Tra i 2010 mi sono piaciuti particolarmente I Veroni, azienda già evidenziata in Guida con il Vino Quotidiano, la Fattoria Il Lago al confine settentrionale della denominazione e la Fattoria il Capitano. Tra le Riserve, brilla quella di Frascole, di splendido contrasto gustativo, e per me sconosciuta, la Riserva 2009 dell’azienda Le Coste. Molto buona anche la Riserva 2009 del Castello del Trebbio. Queste a volo d’uccello le prime impressioni che saranno confermate o smentite ma comunque integrate nel corso del prossimo anno quando i vini avranno avuto il giusto riposo nel vetro.

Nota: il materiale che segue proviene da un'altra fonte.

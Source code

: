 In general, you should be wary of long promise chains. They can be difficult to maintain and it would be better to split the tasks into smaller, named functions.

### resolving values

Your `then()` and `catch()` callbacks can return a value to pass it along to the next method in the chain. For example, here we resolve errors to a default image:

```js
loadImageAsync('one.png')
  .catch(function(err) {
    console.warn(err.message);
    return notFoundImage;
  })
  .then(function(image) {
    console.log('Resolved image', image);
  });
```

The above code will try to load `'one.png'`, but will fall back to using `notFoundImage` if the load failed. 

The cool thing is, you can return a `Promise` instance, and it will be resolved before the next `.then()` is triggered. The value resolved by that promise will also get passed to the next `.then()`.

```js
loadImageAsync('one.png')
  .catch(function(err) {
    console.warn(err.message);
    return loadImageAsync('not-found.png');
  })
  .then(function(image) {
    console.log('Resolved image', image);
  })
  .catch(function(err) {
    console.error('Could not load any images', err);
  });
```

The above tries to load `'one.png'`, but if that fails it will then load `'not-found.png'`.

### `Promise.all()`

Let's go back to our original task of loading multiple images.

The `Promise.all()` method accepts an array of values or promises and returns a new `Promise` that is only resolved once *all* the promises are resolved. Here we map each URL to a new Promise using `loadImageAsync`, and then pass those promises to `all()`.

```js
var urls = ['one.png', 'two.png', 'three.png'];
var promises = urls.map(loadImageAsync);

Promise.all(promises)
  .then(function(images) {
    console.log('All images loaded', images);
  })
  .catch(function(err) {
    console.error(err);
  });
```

Verso le 12 sono tornato in strada lasciandomi conquistare dalla giornata e dalla città. Prima di tutto il lampredotto, agognato fin dal mattino. Ne ho provati due. Via de’Macci vicino al Cibreo e quello del Porcellino, non lontano dal Ponte Vecchio. Il panino di Via de’Macci ha vinto alla grande. Sul vino stendiamo un velo pietoso. Sono andato quindi di là d’Arno alle Volpi e l’uva una buona enoteca con mescita in Piazza de’Rossi. Il nerello cappuccio in purezza di Tenuta di Fessina Laeneo 2010 ha completato la soddisfazione del mio palato, eccitato per i due panini con il lampredotto.

 

Ma si sa il cibo per lo stomaco deve andare di pari passo al cibo per la mente. Per fortuna vicino alle Volpi e l’uva si erge la chiesa di Santa Felicita. Basta entrare e sulla destra, incredibile ma vero, si può ammirare la Deposizione o Trasporto del Cristo al Sepolcro del Pontormo. Un quadro meraviglioso capace di catturare la luce del mattino per restituirla attraverso i brillanti colori delle vesti e le espressioni dei protagonisti del dipinto.

 

Sono uscito, la luce diurna ancora mi ha avvolto. Appagato dalla Rùfina, dal lampredotto, dal genio immortale del Pontormo ho pensato che il sabato mattina appena trascorso non era andato affatto male.